Given data START

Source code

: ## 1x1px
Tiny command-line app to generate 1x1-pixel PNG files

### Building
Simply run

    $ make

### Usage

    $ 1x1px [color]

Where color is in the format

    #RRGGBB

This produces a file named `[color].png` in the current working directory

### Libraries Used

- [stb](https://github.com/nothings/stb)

Given data END

■ **Your task**:
Reproduce all the data exactly. Include every line.

■ **Response box**:
Source code

: ## 1x1px
Tiny command-line app to generate 1x1-pixel PNG files

### Building
Simply run

    $ make

### Usage

    $ 1x1px [color]

Where color is in the format

    #RRGGBB

This produces a file named `[color].png` in the current working directory

### Libraries Used

- [stb](https://github.com/nothings/stb)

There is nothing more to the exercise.